The preceding analysis shows that the Tenure, WareHousetohome, HourSpendOnApp, OrderAmountHikeFromLastYear, CouponUsed, OrderCount, and DaySinceLastOrder fields contain null values. To prevent impacts on model performance, you must perform data processing on the null values. The following list describes the data analysis and null processing methods on the fields:

  • In the Tenure field, normal values are positively skewed. In this case, fill null values with the median value.

  • In the WareHousetohome field, extreme values exist. For example, specific customers live far away from the warehouse. In this case, fill null values with the median value to centralize data distribution.

  • In the HourSpendOnApp field, data is relatively symmetrical.

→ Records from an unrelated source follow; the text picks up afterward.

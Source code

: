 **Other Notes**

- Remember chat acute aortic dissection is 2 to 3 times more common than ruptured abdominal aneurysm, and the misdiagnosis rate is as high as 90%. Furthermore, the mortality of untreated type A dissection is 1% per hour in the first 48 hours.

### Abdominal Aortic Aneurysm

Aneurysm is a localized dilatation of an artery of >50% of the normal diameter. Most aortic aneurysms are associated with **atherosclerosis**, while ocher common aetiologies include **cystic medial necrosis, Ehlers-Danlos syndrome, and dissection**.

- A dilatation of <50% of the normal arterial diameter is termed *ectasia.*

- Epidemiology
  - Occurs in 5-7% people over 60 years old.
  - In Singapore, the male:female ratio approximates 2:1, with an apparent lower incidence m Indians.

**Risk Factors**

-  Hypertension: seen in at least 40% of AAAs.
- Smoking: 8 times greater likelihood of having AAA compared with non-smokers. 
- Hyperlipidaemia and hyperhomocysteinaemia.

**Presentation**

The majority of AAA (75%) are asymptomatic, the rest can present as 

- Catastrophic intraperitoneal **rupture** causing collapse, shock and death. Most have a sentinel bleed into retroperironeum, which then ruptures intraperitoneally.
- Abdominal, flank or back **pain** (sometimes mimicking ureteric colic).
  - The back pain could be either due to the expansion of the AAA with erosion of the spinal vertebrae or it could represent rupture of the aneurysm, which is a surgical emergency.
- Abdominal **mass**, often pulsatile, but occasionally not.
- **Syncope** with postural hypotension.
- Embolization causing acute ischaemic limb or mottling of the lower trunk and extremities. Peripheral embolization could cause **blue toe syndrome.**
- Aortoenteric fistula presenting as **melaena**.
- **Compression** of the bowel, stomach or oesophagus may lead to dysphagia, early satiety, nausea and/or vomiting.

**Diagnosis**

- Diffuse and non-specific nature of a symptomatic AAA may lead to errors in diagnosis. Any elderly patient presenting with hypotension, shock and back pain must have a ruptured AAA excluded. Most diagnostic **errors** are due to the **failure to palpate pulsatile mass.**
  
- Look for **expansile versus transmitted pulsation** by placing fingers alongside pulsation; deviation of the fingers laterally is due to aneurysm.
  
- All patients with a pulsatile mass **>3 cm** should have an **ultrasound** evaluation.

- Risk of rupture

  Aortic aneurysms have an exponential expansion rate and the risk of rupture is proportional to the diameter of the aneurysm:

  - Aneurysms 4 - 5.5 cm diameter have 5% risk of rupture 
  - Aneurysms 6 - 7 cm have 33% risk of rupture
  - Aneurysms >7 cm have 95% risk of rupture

In this case, fill null values with the average value.

  • In the OrderAmountHikeFromLastYear field, the data distribution is stable. In this case, fill null values with the average value.

  • In the CouponUsed field, null values are assumed to be coupons that are not used. In this case, fill null values with 0.

  • In the OrderCount field, null values are assumed to be orders that are not placed. In this case, fill null values with 0.

  • In the DaySinceLastOrder field, null values indicate an extended period of time since the most recent order. In this case, fill null values with the maximum value.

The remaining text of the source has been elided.